The characteristic or density curve indicates the relationship between increasing exposures and resulting density. By exposure (E) is meant the radiation dose on the film emulsion. It is the product of radiation intensity (Io) and exposure time (t), therefore: E = Io.t

The ratio between different exposures and related densities is not usually plotted on a linear scale but on a logarithmic scale; i.e. density D versus log E.
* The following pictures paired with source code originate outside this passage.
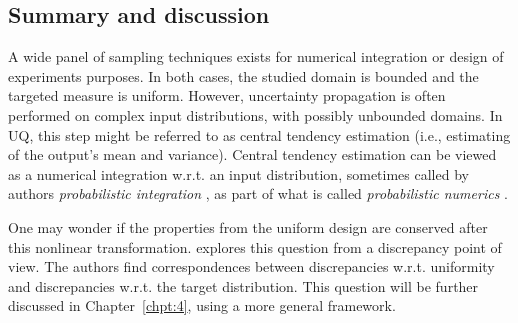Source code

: \subsection{Summary and discussion}
A wide panel of sampling techniques exists for numerical integration or design of experiments purposes. 
In both cases, the studied domain is bounded and the targeted measure is uniform. 
However, uncertainty propagation is often performed on complex input distributions, with possibly unbounded domains. 
In UQ, this step might be referred to as central tendency estimation (i.e., estimating of the output's mean and variance). 
Central tendency estimation can be viewed as a numerical integration w.r.t. an input distribution, sometimes called by authors \textit{probabilistic integration} \citep{briol_oates_2019}, as part of what is called \textit{probabilistic numerics} \citep{oates_sullivan_2019}.  


One may wonder if the properties from the uniform design are conserved after this nonlinear transformation. 
\citet{hickernell_2020} explores this question from a discrepancy point of view. 
The authors find correspondences between discrepancies w.r.t. uniformity and discrepancies w.r.t. the target distribution. 
This question will be further discussed in Chapter~\ref{chpt:4}, using a more general framework.


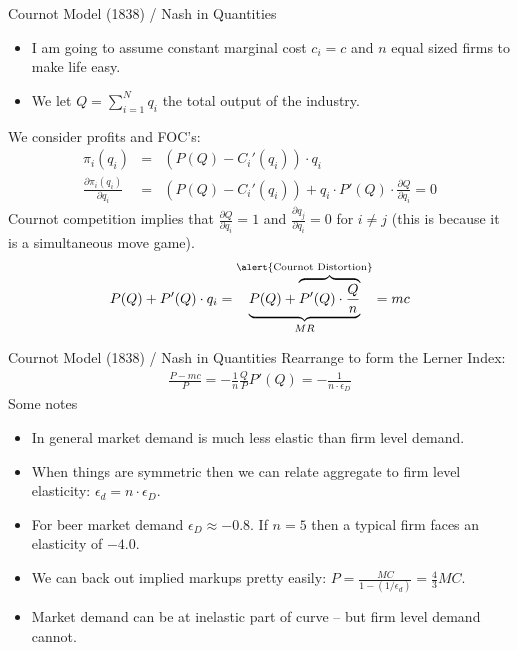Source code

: \documentclass[xcolor=pdftex,dvipsnames,table,mathserif,aspectratio=169]{beamer}
\begin{document}
\begin{frame}{Cournot Model (1838) / Nash in Quantities}
\begin{itemize}
\item I am going to assume constant marginal cost $c_i = c$ and $n$ equal sized firms to make life easy. 
\item We let $Q=\sum_{i=1}^N q_i$ the total output of the industry.
\end{itemize}
We consider profits and FOC's:
\begin{eqnarray*}
\pi_i(q_i) &=& (P(Q) - C_i'(q_i) ) \cdot q_i\\
\frac{\partial \pi_i(q_i)}{\partial q_i} &=& (P(Q) - C_i'(q_i))  +  q_i  \cdot P'(Q) \cdot \frac{\partial Q}{\partial q_i}  = 0
\end{eqnarray*}
Cournot competition implies that $\frac{\partial Q}{\partial q_i} = 1$ and $\frac{\partial q_j}{\partial q_i} = 0$ for $i \neq j$ (this is because it is a simultaneous move game).
\begin{eqnarray*}
P(Q) + P'(Q) \cdot q_i = \underbrace{P(Q) + \overbrace{P'(Q) \cdot \frac{Q}{n}}}^{\text{\alert{Cournot Distortion}}}_{MR} =  mc
\end{eqnarray*}
\end{frame}

\begin{frame}{Cournot Model (1838) / Nash in Quantities}
Rearrange to form the Lerner Index:
\begin{eqnarray*}
\frac{P-mc}{P} = - \frac{1}{n} \frac{Q}{P} P'(Q) = - \frac{1}{n \cdot \epsilon_D}
\end{eqnarray*}
Some notes
\begin{itemize}
\item In general market demand is much less elastic than firm level demand.
\item When things are symmetric then we can relate aggregate to firm level elasticity: $\epsilon_d = n \cdot \epsilon_D$.
\item For beer market demand $\epsilon_D \approx -0.8$. If $n=5$ then a typical firm faces an elasticity of $-4.0$.
\item We can back out implied markups pretty easily: $P  = \frac{MC}{1-(1/\epsilon_d)}  = \frac{4}{3} MC$.
\item Market demand can be at inelastic part of curve -- but firm level demand cannot.
\end{itemize}
\end{frame}
\end{document}
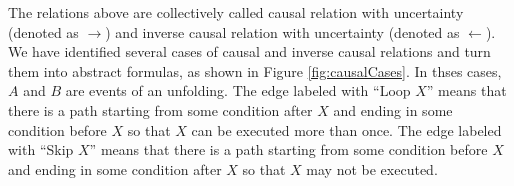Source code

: \documentclass[dvips,...]{llncs}
\begin{document}
The relations above are collectively called causal relation with uncertainty (denoted as $\rightarrow$) and inverse causal relation with uncertainty (denoted as $\leftarrow $). We have identified several cases of causal and inverse causal relations and turn them into abstract formulas, as shown in Figure \ref{fig:causalCases}. In thses cases, $A$ and $B$ are events of an unfolding. The edge labeled with ``Loop $X$'' means that there is a path starting from some condition after $X$ and ending in some condition before $X$ so that $X$ can be executed more than once. The edge labeled with ``Skip $X$'' means that there is a path starting from some condition before $X$ and ending in some condition after $X$ so that $X$ may not be executed. %
\end{document}
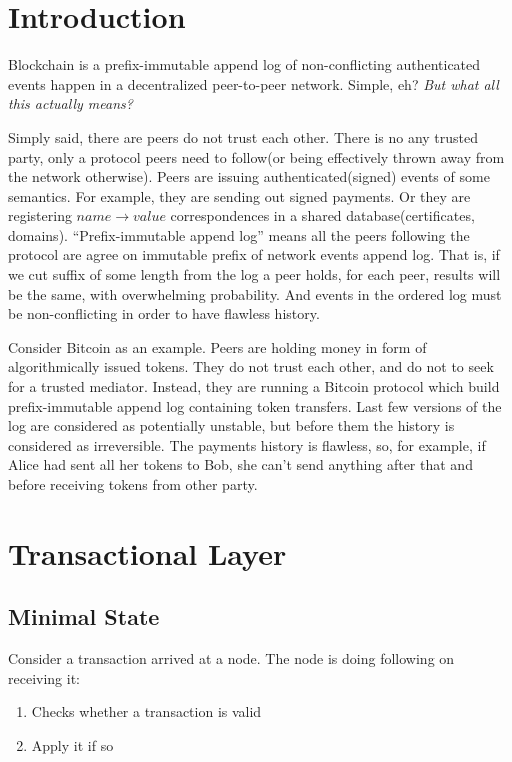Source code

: \documentclass[]{report}   %
\begin{document}
\section{Introduction}     

Blockchain is a prefix-immutable append log of non-conflicting authenticated events happen in a decentralized peer-to-peer network. Simple, eh? \textit{But what all this actually means?}

Simply said, there are peers do not trust each other. There is no any trusted party, only a protocol peers need to follow(or being effectively thrown away from the network otherwise). Peers are issuing authenticated(signed) events of some semantics. For example, they are sending out signed payments. Or they are registering \(name \rightarrow value\) correspondences in a shared database(certificates, domains). ``Prefix-immutable append log'' means all the peers following the protocol are agree on immutable prefix of network events append log. That is, if we cut suffix of some length from the log a peer holds, for each peer, results will be the same, with overwhelming probability. And events in the ordered log must be non-conflicting in order to have flawless history.

Consider Bitcoin as an example. Peers are holding money in form of algorithmically issued tokens. They do not trust each other, and do not to seek for a trusted mediator. Instead, they are running a Bitcoin protocol which build prefix-immutable append log containing token transfers. Last few versions of the log are considered as potentially unstable, but before them the history is considered as irreversible. The payments history is flawless, so, for example, if Alice had sent all her tokens to Bob, she can't send anything after that and before receiving tokens from other party.

\section{Transactional Layer}

\subsection{Minimal State}     %
	Consider a transaction arrived at a node. The node is doing following on receiving it:

    \begin{enumerate}
		\item Checks whether a transaction is valid

		\item Apply it if so
    \end{enumerate}
\end{document}
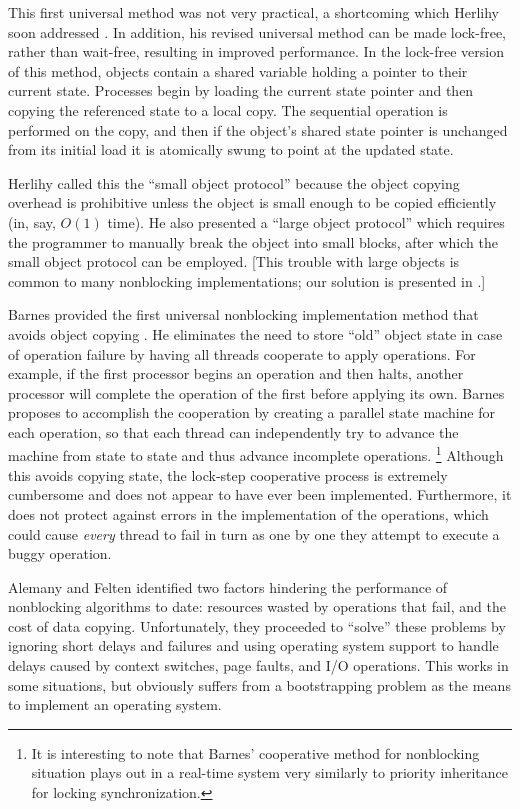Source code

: This first universal method was not very practical, a shortcoming
which Herlihy soon addressed \cite{Herlihy93}.  In addition, his revised universal
method can be made lock-free, rather than wait-free, resulting in
improved performance.  In the lock-free version of this method,
objects contain a shared variable
holding a pointer to their current state.  Processes begin by loading
the current state pointer and then copying the referenced state to a
local copy.  The sequential operation is performed on the
copy, and then if the object's shared state pointer is unchanged from
its initial load it is atomically swung to point at the updated state.

Herlihy called this the ``small object protocol'' because the object
copying overhead is prohibitive unless the object is small enough to
be copied efficiently (in, say, $O(1)$ time).  He also presented a
``large object protocol'' which requires the programmer to
manually break the object into small blocks, after which the small
object protocol can be employed. 
[This trouble with large objects is
common to many nonblocking implementations; our solution is presented
in .]

Barnes provided the first universal nonblocking implementation
method that avoids object copying \cite{Barnes93}.  He eliminates the
need to store ``old'' object
state in case of operation failure by having all threads cooperate to
apply operations.  For example, if the first processor begins an operation
and then halts, another processor will complete the operation of the first
before applying its own.  Barnes proposes to accomplish the
cooperation by creating a parallel state machine for each operation,
so that each thread can independently try to advance the machine from state
to state and thus advance incomplete operations.%
\footnote{It is interesting to note that Barnes' cooperative method
  for nonblocking 
  situation plays out in a real-time system very similarly to priority
  inheritance for locking synchronization.}
Although this avoids
copying state, the lock-step cooperative process is extremely
cumbersome and does not appear to have ever been implemented.
Furthermore, it does not protect against errors in the implementation
of the operations, which could cause \emph{every} thread to fail in turn
as one by one they attempt to execute a buggy operation.

Alemany and Felten \cite{AlemanyFe92} identified two factors hindering the
performance of nonblocking algorithms to date: resources wasted by operations
that fail, and the cost of data copying.  Unfortunately, they
proceeded to
``solve'' these problems by ignoring short delays and failures and
using operating system support to handle delays caused by
context switches, page faults, and
I/O operations.  This works in some situations, but obviously suffers
from a bootstrapping problem as the means to implement an operating system.

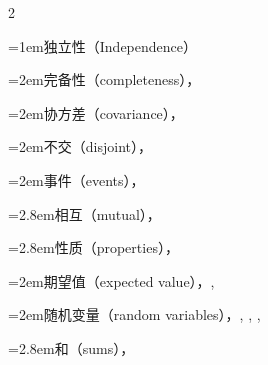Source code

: \begin{multicols}{2}
\par\addvspace{2pt}
\par\noindent\hangindent=1em\hspace*{0em}\label{idx:546}独立性（Independence）\par
\par\noindent\hangindent=2em\hspace*{1em}\label{idx:547}完备性（completeness），\hyperref[thm:6.2.24]{\pageref*{thm:6.2.24}}\par
\par\noindent\hangindent=2em\hspace*{1em}\label{idx:548}协方差（covariance），\hyperref[thm:4.5.5]{\pageref*{thm:4.5.5}}\par
\par\noindent\hangindent=2em\hspace*{1em}\label{idx:549}不交（disjoint），\hyperref[exercise:1.39]{\pageref*{exercise:1.39}}\par
\par\noindent\hangindent=2em\hspace*{1em}\label{idx:550}事件（events），\hyperref[def:1.3.7]{\pageref*{def:1.3.7}}\par
\par\noindent\hangindent=2.8em\hspace*{1.8em}\label{idx:551}相互（mutual），\hyperref[def:1.3.12]{\pageref*{def:1.3.12}}\par
\par\noindent\hangindent=2.8em\hspace*{1.8em}\label{idx:552}性质（properties），\hyperref[thm:1.3.9]{\pageref*{thm:1.3.9}}\par
\par\noindent\hangindent=2em\hspace*{1em}\label{idx:553}期望值（expected value），\hyperref[thm:4.2.10]{\pageref*{thm:4.2.10}}, \hyperref[thm:4.6.6]{\pageref*{thm:4.6.6}}\par
\par\noindent\hangindent=2em\hspace*{1em}\label{idx:554}随机变量（random variables），\hyperref[def:4.2.5]{\pageref*{def:4.2.5}}, \hyperref[thm:4.3.5]{\pageref*{thm:4.3.5}}, \hyperref[def:4.6.5]{\pageref*{def:4.6.5}}, \hyperref[def:5.1.1]{\pageref*{def:5.1.1}}\par
\par\noindent\hangindent=2.8em\hspace*{1.8em}\label{idx:555}和（sums），\hyperref[thm:4.2.12]{\pageref*{thm:4.2.12}}\par

\end{multicols}
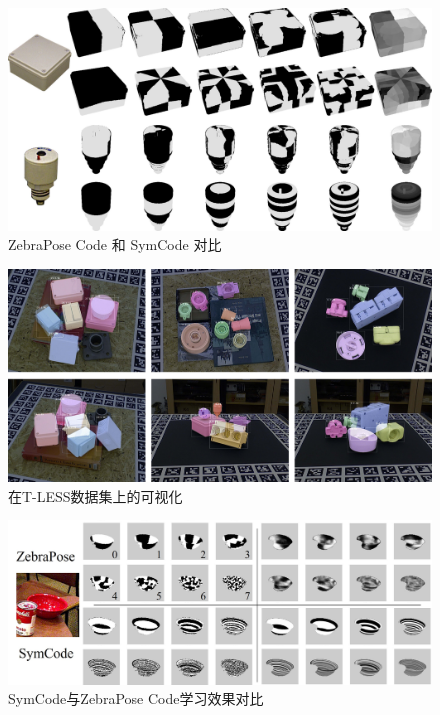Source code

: \begin{figure}[htbp]
        \centerline{\includegraphics[width=1.0\textwidth]{figure/symnet/compare_code_map.jpg}}
        \caption{ZebraPose Code 和 SymCode 对比}
        \label{fig:compare_code_map}
\end{figure}

\begin{figure}[ht]
        \centerline{\includegraphics[width=1.0\textwidth]{figure/symnet/visualization_tless.jpg}}
        \caption{在T-LESS数据集上的可视化}
        \label{fig:visualization_tless}
\end{figure}

\begin{figure}[h]
        \centerline{\includegraphics[width=1.0\textwidth]{figure/symnet/compare_with_zebrapose.jpg}}
        \caption{SymCode与ZebraPose Code学习效果对比}
        \label{fig:compare_zebrapose}
\end{figure}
The curve is obtained by applying increasing exposures to a series of successive areas of a strip of film, whereby each following exposure is a certain factor (for example 2) greater than the previous one. After development, the densities (D) are measured by means of a densitometer and then plotted against the logarithmic values of the corresponding exposures (log E). The points obtained are then joined together by a continuous line. It is not necessary to know the absolute exposure values; relative values can be used, so at a fixed X-ray intensity only exposure time needs to be changed.

Density (D) of a photographic emulsion does not increase linearly with exposure (E) over the entire density range, but has a shape as in figure 2-7. The lower part of the curve (a-b) is called the “toe”, the middle part (b-c) is called the “straight line (linear) portion”, and the upper part (c-d) is called the “shoulder”.

The shoulder of a characteristic curve relating to industrial X-ray film corresponds to densities higher than 6. Since such densities are too high for normal film viewing, the curve from density D = 3.5 upwards is shown as a broken line.

It should be noted that the straight-line portion (b-c) is not truly straight, but slightly continues the trend of the toe of the curve.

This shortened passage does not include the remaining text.